The Grey Havens
Time passes. Memories fade. The Third Age ends. The Elves are passing into the West, taking their wisdom with them. The great minds of our story – Gandalf, Elrond, Galadriel, even Bilbo – go with them.
History is long, but memory is short. Already a generation of hobbits are born that will not know of the Scouring of the Shire. Already are too few of the little people interested in the tales from beyond Bree, of the downfall of the Dark Lord and the return of the King. Already things evade thought and recollection.
Yet, we must remember. We must remember for what we fought and sacrificed. We must remember what we almost lost and incredibly won. We must remember nine-fingered Frodo, and Samwise the Brave, and the party tree, and the beauty of Lorien.
How shall we remember? What should we put forward for the purposes of remembrance?
A tree: the only mallorn east of the mountains and west of the sea, a fair golden symbol, a remembrance of a fair land now lost to the legends.
A book: the writings of Bilbo and Frodo, the recounting of the great deeds of the little people, the remarkable adventures, the going and the coming, the story as we know it.
A girl: the daughter of Sam and Rosie, with the yellow hair of a blessed year, with the name of simple flower made even more beautiful for the memories it recalls.
Some must leave us. Some must give up good things so that other may have them.
Some will remain. We that remain must do what we can for the purposes of remembrance. We must not be torn but whole. We must read from the tales to our children and friends. We must right the small wrongs that abide the triumph already accomplished. We must keep the memory of the older days alive so that what was good, and true, and beautiful shall not perish so swiftly in relentless flow of time.

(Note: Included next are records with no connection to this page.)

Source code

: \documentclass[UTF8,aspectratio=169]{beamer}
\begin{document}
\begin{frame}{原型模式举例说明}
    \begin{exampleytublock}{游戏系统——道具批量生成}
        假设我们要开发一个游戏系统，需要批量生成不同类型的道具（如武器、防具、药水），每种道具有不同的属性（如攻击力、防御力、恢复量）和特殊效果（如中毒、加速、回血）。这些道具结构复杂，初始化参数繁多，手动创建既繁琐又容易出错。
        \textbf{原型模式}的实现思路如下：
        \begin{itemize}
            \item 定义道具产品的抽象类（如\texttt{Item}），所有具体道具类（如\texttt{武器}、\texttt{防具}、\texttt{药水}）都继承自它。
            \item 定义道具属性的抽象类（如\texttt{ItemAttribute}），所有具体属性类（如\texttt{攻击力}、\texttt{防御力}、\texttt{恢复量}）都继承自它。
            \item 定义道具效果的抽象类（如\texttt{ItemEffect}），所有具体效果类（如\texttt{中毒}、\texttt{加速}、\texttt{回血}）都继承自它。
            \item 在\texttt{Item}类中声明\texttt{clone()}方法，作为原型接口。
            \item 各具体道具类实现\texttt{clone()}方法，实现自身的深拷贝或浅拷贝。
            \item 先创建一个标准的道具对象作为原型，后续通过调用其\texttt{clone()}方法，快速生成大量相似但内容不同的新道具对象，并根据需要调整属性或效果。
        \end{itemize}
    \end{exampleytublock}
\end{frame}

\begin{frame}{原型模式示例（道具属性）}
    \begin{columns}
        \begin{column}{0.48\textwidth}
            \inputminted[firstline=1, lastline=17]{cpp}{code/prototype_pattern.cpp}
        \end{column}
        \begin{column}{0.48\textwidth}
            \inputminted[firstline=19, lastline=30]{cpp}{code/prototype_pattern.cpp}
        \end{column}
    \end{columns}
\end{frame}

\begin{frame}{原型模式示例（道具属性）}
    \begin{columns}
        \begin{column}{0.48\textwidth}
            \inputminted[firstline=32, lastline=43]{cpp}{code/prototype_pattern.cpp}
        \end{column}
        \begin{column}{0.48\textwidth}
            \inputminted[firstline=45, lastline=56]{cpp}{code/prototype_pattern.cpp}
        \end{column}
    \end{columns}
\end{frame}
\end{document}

Already, how much have we lost. Already, how endangered is our ancient knowledge, our ancient wisdom, our rituals and traditions, our history and our stories. In the age of instantaneous and accessible knowledge, the threat of forgetfulness is all the more startling. We do what we can – planting the tree, reading the book, naming our children – for the purposes of remembrance. It is all we can do, until the grey curtain of the whole world is turned back to a new green country in a swift sunrise.